I came across a post on reddit the other day where someone was making a joke about this nifty command that could retrieve the IP address of an LXC container. As far as I understand, the comments on the post were in agreement, it was an elegant method to get around some short comings of the systems they work in.
Now to me, this command seemed like a dirty hack. Something you might do in an emergency, not something that would be praised or even worse, acknowledged as a common technique. So I asked, is this common behaviour in a system admin role? To which I got a response that said yes, system administration is filled with small one off commands that solve these common problems.
To me this seems completely counter to what modern programming is like, I have more experience programming than I do in system administration but I am trying to improve and gain more confidence by administering my own home server. I constantly feel like everything I achieve is a waste of time because to me, it all lacks elegance and design, but this is me looking at it from the same perspective I would use when programming.
So this brief experience the other day was illuminating to me, maybe the challenges and frustrations I feel with my own self directed learning of system administration is part of what modern system administration is?
So I wanted to ask all of y'all how ya felt about this?

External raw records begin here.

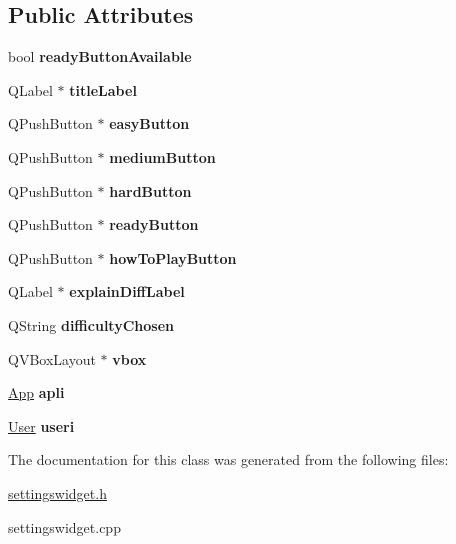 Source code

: \subsection*{Public Attributes}
\begin{DoxyCompactItemize}
\item 
\mbox{\label{classSettingsWidget_ae230be0cf35e7b7dafda138cfff40a6f}} 
bool {\bfseries ready\+Button\+Available}
\item 
\mbox{\label{classSettingsWidget_a22e199038772e7324eea3b43062f75b5}} 
Q\+Label $\ast$ {\bfseries title\+Label}
\item 
\mbox{\label{classSettingsWidget_a2b4015107c511f83d1eb180d61fdc967}} 
Q\+Push\+Button $\ast$ {\bfseries easy\+Button}
\item 
\mbox{\label{classSettingsWidget_a93fc5e9365a8a3f2a4ebc014585d0307}} 
Q\+Push\+Button $\ast$ {\bfseries medium\+Button}
\item 
\mbox{\label{classSettingsWidget_a6fde713cda8c16edf7842577bd716246}} 
Q\+Push\+Button $\ast$ {\bfseries hard\+Button}
\item 
\mbox{\label{classSettingsWidget_a71560e6adfd8309ef14e7b348f48ecca}} 
Q\+Push\+Button $\ast$ {\bfseries ready\+Button}
\item 
\mbox{\label{classSettingsWidget_a42ebfa8957550ca5e6b44a6be57a40ac}} 
Q\+Push\+Button $\ast$ {\bfseries how\+To\+Play\+Button}
\item 
\mbox{\label{classSettingsWidget_aa6a7618c40fdf60417fe356319a012dd}} 
Q\+Label $\ast$ {\bfseries explain\+Diff\+Label}
\item 
\mbox{\label{classSettingsWidget_a7d9dc29c16fd99cb20a2f7ac44ec56ad}} 
Q\+String {\bfseries difficulty\+Chosen}
\item 
\mbox{\label{classSettingsWidget_ae61202ba2dc23fe3708de9636accb807}} 
Q\+V\+Box\+Layout $\ast$ {\bfseries vbox}
\item 
\mbox{\label{classSettingsWidget_aff63073b97716c3cad0bdcd0ce994409}} 
\hyperlink{classApp}{App} {\bfseries apli}
\item 
\mbox{\label{classSettingsWidget_a6866a576cd8052710b7c14462a6cc7dc}} 
\hyperlink{classUser}{User} {\bfseries useri}
\end{DoxyCompactItemize}


The documentation for this class was generated from the following files\+:\begin{DoxyCompactItemize}
\item 
\hyperlink{settingswidget_8h}{settingswidget.\+h}\item 
settingswidget.\+cpp\end{DoxyCompactItemize}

Do you find modern system administration to be the opposite of modern programming?
For an ephemeral command to retrieve a value, where an error or unexpected value simply means re-typing, it only matters if it returns the appropriate value.
For persistent code that has to work unsupervised with different states and unknown future inputs, being fully correct and maintainable are obviously important.
Of course, many one-off commands do require careful correctness to not screw things up, but retrieving an IP address doesn't sound dangerous...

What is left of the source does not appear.